Cette classification va coûter à la tomate près de deux siècles de méfiance. Le très diffusé Herball de l’herboriste anglais John Gerard, publié en 1597, décrit la plante comme dégageant une « odeur rance et nauséabonde » et contribue à ancrer en Europe la croyance qu’elle est toxique, soupçon renforcé par sa ressemblance visuelle avec les baies de la belladone, plante mortelle. (Une explication moderne très répandue accuse la vaisselle en étain de l’aristocratie — l’acidité de la tomate aurait fait migrer le plomb des assiettes — mais historiens de l’alimentation et chimistes contestent cette thèse, la jugeant improbable et reconstruite a posteriori plutôt que documentée ; l’explication la plus simple reste la méfiance des herboristes envers tout ce qui ressemblait à la belladone.) Pendant des générations, la tomate n’est cultivée en Europe du Nord que comme curiosité ou plante ornementale, tandis que l’Italie — où elle est arrivée dès les années 1540 — met elle aussi beaucoup de temps à l’adopter dans l’assiette : elle n’entre véritablement dans la cuisine napolitaine qu’à la fin du XVIIe siècle, les premières recettes publiées apparaissant dans un livre de cuisine napolitain en 1692. L’adoption aux États-Unis prend encore plus de retard, le folklore de la « pomme empoisonnée » persistant jusqu’au début du XIXe siècle, avant que les recettes publiées dans la presse puis, plus tard, la soupe de tomate condensée de Joseph Campbell ne contribuent à la banaliser commercialement.

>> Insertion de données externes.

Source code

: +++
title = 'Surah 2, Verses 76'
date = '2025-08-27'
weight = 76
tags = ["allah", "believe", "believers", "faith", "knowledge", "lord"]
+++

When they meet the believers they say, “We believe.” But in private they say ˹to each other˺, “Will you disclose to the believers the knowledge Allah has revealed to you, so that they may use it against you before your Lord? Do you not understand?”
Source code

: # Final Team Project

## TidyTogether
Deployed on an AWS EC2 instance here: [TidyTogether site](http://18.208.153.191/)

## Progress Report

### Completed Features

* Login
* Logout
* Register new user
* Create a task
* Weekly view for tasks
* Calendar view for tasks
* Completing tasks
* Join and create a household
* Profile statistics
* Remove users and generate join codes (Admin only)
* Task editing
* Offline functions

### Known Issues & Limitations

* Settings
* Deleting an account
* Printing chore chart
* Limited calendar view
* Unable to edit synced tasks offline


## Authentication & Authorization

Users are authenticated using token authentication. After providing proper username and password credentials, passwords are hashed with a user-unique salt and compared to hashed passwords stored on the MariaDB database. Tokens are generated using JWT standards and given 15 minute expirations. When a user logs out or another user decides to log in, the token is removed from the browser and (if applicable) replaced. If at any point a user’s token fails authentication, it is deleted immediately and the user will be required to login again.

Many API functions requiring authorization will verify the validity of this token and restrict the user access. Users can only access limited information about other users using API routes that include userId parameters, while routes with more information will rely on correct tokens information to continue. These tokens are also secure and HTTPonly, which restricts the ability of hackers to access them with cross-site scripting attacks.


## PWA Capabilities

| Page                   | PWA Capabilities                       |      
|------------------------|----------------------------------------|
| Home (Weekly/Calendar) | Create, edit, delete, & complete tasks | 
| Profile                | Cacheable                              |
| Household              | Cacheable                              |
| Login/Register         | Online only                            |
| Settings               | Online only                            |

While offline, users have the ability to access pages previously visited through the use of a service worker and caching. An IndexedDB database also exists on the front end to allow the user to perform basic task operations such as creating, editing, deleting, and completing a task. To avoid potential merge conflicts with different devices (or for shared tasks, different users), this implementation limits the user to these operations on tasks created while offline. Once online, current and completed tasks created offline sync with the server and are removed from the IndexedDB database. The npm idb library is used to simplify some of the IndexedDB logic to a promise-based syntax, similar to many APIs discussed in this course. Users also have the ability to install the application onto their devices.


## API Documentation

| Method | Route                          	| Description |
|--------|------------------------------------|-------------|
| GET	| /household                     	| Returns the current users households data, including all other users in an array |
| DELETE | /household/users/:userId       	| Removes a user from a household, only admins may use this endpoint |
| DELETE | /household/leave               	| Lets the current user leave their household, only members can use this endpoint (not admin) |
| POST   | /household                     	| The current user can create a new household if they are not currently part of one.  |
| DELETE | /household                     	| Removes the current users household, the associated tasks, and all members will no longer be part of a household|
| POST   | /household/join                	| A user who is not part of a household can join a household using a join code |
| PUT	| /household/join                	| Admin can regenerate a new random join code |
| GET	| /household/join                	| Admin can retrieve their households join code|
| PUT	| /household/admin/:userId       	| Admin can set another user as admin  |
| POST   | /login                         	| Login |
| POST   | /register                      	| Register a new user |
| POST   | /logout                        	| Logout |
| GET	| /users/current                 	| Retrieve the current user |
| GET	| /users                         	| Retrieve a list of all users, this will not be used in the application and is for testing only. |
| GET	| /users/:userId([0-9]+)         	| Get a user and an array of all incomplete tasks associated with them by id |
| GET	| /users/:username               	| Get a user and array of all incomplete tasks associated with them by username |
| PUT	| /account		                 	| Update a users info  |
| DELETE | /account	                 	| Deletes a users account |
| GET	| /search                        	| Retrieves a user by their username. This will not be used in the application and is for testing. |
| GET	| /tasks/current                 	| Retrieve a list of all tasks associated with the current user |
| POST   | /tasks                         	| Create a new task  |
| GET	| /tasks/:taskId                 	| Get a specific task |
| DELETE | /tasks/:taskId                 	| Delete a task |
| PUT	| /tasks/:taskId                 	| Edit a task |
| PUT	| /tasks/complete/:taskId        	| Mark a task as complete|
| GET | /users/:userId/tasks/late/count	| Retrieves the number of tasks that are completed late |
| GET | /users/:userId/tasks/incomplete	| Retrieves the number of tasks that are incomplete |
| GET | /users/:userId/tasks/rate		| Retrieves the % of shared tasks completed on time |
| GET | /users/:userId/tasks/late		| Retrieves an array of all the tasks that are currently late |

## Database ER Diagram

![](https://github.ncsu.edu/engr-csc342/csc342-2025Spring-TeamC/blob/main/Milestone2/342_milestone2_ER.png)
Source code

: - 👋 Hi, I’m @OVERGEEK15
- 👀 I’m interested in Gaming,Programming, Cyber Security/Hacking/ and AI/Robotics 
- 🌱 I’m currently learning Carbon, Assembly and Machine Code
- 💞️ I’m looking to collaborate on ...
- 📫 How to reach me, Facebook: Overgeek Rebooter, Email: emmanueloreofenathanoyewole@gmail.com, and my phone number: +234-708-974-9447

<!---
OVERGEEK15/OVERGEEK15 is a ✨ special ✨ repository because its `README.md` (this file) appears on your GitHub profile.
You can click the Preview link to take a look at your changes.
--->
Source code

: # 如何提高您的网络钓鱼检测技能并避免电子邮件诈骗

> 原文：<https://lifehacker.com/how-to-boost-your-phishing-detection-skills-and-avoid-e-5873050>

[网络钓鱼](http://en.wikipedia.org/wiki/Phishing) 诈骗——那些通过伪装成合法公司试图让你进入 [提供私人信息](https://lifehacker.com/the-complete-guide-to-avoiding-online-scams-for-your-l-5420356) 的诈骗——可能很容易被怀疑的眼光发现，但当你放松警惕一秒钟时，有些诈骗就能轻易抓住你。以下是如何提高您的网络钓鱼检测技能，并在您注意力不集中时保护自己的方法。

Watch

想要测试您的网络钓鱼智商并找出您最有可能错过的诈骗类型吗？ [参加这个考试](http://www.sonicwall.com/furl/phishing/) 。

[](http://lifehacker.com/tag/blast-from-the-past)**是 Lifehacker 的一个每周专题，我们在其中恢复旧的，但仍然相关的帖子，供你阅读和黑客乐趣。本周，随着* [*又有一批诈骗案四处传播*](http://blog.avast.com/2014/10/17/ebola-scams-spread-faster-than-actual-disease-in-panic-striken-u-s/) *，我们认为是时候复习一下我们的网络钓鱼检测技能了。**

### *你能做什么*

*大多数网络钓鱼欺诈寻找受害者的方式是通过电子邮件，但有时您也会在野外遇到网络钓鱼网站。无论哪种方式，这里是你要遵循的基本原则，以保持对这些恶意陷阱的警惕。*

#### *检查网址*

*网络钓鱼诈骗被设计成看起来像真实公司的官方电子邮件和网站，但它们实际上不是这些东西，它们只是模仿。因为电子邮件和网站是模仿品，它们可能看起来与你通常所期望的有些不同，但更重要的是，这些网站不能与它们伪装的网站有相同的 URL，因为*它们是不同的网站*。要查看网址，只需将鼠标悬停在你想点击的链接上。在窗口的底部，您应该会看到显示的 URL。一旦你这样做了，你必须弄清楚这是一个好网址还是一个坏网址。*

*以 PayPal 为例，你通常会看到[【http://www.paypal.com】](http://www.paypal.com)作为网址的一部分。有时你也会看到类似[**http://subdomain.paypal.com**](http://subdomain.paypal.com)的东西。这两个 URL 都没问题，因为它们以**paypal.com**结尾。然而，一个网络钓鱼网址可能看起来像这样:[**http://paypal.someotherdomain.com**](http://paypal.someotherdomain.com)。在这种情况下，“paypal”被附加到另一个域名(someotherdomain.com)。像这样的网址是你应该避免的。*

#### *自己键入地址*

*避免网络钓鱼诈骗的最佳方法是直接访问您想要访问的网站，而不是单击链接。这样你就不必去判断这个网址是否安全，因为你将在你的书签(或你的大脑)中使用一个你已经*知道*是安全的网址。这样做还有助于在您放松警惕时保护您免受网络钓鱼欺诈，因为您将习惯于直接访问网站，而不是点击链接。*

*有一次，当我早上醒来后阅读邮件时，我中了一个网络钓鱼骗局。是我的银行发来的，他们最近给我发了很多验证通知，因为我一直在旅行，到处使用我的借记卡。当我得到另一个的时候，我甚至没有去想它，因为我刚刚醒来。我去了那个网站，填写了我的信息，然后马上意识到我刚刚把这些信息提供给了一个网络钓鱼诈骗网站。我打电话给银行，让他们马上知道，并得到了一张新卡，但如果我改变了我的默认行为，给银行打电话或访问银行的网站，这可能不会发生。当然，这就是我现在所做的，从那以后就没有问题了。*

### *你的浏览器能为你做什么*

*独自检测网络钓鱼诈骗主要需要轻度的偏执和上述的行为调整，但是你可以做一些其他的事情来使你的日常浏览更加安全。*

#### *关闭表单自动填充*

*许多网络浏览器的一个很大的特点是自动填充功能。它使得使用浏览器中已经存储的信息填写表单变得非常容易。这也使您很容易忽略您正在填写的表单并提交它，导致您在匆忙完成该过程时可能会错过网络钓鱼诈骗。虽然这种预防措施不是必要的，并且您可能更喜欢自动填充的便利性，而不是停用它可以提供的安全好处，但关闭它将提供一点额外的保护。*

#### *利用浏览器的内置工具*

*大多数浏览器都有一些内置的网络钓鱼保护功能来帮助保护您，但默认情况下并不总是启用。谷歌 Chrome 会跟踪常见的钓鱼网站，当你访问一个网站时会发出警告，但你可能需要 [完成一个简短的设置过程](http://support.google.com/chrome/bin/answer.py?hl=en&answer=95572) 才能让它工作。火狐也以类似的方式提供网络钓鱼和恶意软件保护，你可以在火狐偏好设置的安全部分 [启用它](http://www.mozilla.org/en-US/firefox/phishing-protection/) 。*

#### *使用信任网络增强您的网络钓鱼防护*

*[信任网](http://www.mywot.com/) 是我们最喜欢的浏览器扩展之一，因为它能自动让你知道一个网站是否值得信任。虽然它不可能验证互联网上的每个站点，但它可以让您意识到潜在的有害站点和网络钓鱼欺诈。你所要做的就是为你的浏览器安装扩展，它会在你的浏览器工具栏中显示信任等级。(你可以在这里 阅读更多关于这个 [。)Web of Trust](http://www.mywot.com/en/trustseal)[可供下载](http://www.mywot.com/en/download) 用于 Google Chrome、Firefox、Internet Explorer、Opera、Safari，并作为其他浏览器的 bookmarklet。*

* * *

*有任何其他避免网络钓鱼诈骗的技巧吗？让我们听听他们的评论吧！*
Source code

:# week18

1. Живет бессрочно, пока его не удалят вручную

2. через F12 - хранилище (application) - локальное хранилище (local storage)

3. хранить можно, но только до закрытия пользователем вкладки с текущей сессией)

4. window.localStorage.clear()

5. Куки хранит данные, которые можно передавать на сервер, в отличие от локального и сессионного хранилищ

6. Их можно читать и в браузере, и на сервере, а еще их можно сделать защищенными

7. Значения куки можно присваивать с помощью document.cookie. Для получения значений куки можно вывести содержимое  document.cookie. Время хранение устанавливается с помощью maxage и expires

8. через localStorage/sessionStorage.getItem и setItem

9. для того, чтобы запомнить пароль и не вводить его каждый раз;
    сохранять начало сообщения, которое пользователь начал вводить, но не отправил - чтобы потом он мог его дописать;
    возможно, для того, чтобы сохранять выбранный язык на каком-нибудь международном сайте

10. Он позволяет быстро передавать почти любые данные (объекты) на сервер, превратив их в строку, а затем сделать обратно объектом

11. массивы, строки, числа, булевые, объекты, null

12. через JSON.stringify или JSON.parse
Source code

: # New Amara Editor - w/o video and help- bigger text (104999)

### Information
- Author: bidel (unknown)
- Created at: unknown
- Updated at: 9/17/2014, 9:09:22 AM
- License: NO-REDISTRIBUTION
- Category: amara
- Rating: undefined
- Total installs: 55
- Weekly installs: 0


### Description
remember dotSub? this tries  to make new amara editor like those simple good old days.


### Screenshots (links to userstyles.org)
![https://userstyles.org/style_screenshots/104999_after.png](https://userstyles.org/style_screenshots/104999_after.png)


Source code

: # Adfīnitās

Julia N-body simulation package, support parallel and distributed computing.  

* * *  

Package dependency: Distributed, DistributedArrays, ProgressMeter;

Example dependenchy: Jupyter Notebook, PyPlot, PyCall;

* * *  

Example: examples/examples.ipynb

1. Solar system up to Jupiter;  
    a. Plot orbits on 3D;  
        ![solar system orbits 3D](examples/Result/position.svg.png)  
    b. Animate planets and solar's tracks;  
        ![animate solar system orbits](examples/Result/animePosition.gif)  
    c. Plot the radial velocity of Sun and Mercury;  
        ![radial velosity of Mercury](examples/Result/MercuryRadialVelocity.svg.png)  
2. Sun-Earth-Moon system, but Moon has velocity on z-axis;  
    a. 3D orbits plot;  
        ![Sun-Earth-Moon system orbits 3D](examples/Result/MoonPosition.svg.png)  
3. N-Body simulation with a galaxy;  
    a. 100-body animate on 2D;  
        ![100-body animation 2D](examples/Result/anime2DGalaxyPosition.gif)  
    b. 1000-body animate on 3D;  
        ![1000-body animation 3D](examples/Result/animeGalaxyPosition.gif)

Le chapitre juridique le plus étonnant de l’histoire de la tomate se joue plus tard, aux États-Unis. Sur le plan botanique, la tomate est un fruit — l’ovaire mûr d’une plante à fleurs. Mais le Tariff Act de 1883 taxait les légumes importés tout en exonérant les fruits, et dans l’affaire Nix v. Hedden de 1893, la Cour suprême des États-Unis a jugé à l’unanimité qu’aux fins douanières, la tomate devait être considérée comme un légume, car elle est consommée comme plat principal et non comme dessert — une décision relevant du droit douanier, et non de la botanique, mais encore régulièrement citée à tort comme un fait scientifique plus d’un siècle plus tard.
En cuisine professionnelle
Les tomates fraîches restent incontournables partout où texture crue, jus et acidité comptent — salades, salsas, bruschettas, gaspacho — mais les cuisines professionnelles s’appuient tout autant sur les formes transformées pour la régularité et la maîtrise des coûts. Les tomates pelées entières en conserve sont la base des sauces italiennes et mexicaines car elles conservent leur forme et peuvent être écrasées à la demande ; les tomates concassées et en dés en conserve font gagner cette étape pour une production de sauces et de mijotés à gros volume. La purée et la passata (purée filtrée, non cuite) offrent une base plus lisse avec un temps de réduction bien plus court qu’un départ sur produit frais, tandis que le concentré de tomate — titrant environ 28 à 32° Brix — s’utilise en petites quantités pour renforcer couleur, umami et corps dans les braisés, soupes et sauces sans ajouter de liquide superflu. Les tomates séchées, à l’huile ou séchées à sec, apportent une douceur concentrée et une mâche prononcée aux salades, tartinades et garnitures. La poudre de tomate est de plus en plus utilisée dans les mélanges d’épices, les rubs secs et les applications de cuisine moléculaire où toute humidité ajoutée est proscrite.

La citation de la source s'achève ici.